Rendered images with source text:
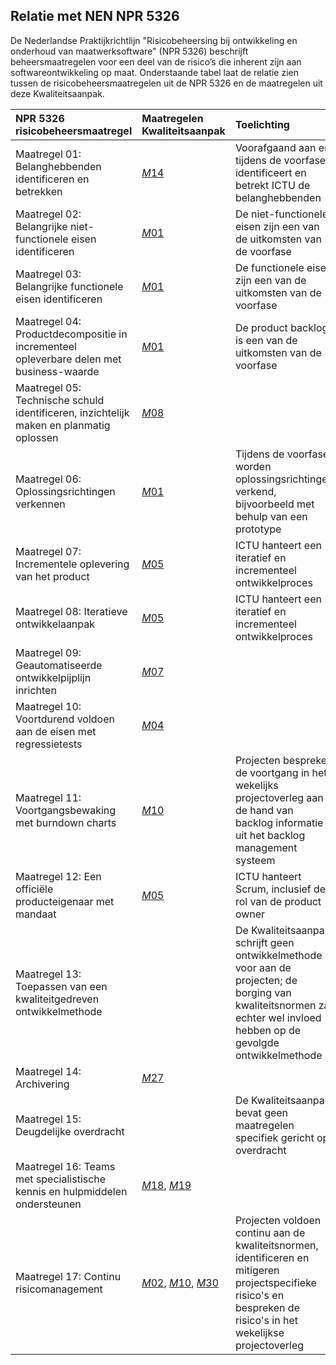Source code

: ## Relatie met NEN NPR 5326

De Nederlandse Praktijkrichtlijn "Risicobeheersing bij ontwikkeling en onderhoud van maatwerksoftware" (NPR 5326) beschrijft beheersmaatregelen voor een deel van de risico’s die inherent zijn aan softwareontwikkeling op maat. Onderstaande tabel laat de relatie zien tussen de risicobeheersmaatregelen uit de NPR 5326 en de maatregelen uit deze Kwaliteitsaanpak.

| NPR 5326 risicobeheersmaatregel | Maatregelen Kwaliteitsaanpak | Toelichting |
|:-----|:------------|:-----------|
| Maatregel 01: Belanghebbenden identificeren en betrekken | [$M14$](#m14) | Voorafgaand aan en tijdens de voorfase identificeert en betrekt ICTU de belanghebbenden |
| Maatregel 02: Belangrijke niet-functionele eisen identificeren | [$M01$](#m01) | De niet-functionele eisen zijn een van de uitkomsten van de voorfase |
| Maatregel 03: Belangrijke functionele eisen identificeren | [$M01$](#m01) | De functionele eisen zijn een van de uitkomsten van de voorfase |
| Maatregel 04: Productdecompositie in incrementeel opleverbare delen met business-waarde | [$M01$](#m01) | De product backlog is een van de uitkomsten van de voorfase |
| Maatregel 05: Technische schuld identificeren, inzichtelijk maken en planmatig oplossen | [$M08$](#m08) | |
| Maatregel 06: Oplossingsrichtingen verkennen | [$M01$](#m01) | Tijdens de voorfase worden oplossingsrichtingen verkend, bijvoorbeeld met behulp van een prototype |
| Maatregel 07: Incrementele oplevering van het product | [$M05$](#m05) | ICTU hanteert een iteratief en incrementeel ontwikkelproces |
| Maatregel 08: Iteratieve ontwikkelaanpak | [$M05$](#m05) | ICTU hanteert een iteratief en incrementeel ontwikkelproces |
| Maatregel 09: Geautomatiseerde ontwikkelpijplijn inrichten | [$M07$](#m07) | |
| Maatregel 10: Voortdurend voldoen aan de eisen met regressietests | [$M04$](#m04) | |
| Maatregel 11: Voortgangsbewaking met burndown charts | [$M10$](#m10) | Projecten bespreken de voortgang in het wekelijks projectoverleg aan de hand van backlog informatie uit het backlog management systeem |
| Maatregel 12: Een officiële producteigenaar met mandaat | [$M05$](#m05) | ICTU hanteert Scrum, inclusief de rol van de product owner |
| Maatregel 13: Toepassen van een kwaliteitgedreven ontwikkelmethode | | De Kwaliteitsaanpak schrijft geen ontwikkelmethode voor aan de projecten; de borging van kwaliteitsnormen zal echter wel invloed hebben op de gevolgde ontwikkelmethode |
| Maatregel 14: Archivering | [$M27$](#m27) | |
| Maatregel 15: Deugdelijke overdracht | | De Kwaliteitsaanpak bevat geen maatregelen specifiek gericht op overdracht |
| Maatregel 16: Teams met specialistische kennis en hulpmiddelen ondersteunen | [$M18$](#m18), [$M19$](#m19) | |
| Maatregel 17: Continu risicomanagement | [$M02$](#m02), [$M10$](#m10), [$M30$](#m30) | Projecten voldoen continu aan de kwaliteitsnormen, identificeren en mitigeren projectspecifieke risico's en bespreken de risico's in het wekelijkse projectoverleg |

=== What you are asked to do ===
Lines of the data above that include the string "Kwaliteitsaanpak" must each be copied.

=== Exercise answer ===
De Nederlandse Praktijkrichtlijn "Risicobeheersing bij ontwikkeling en onderhoud van maatwerksoftware" (NPR 5326) beschrijft beheersmaatregelen voor een deel van de risico’s die inherent zijn aan softwareontwikkeling op maat. Onderstaande tabel laat de relatie zien tussen de risicobeheersmaatregelen uit de NPR 5326 en de maatregelen uit deze Kwaliteitsaanpak.
| NPR 5326 risicobeheersmaatregel | Maatregelen Kwaliteitsaanpak | Toelichting |
| Maatregel 13: Toepassen van een kwaliteitgedreven ontwikkelmethode | | De Kwaliteitsaanpak schrijft geen ontwikkelmethode voor aan de projecten; de borging van kwaliteitsnormen zal echter wel invloed hebben op de gevolgde ontwikkelmethode |
| Maatregel 15: Deugdelijke overdracht | | De Kwaliteitsaanpak bevat geen maatregelen specifiek gericht op overdracht |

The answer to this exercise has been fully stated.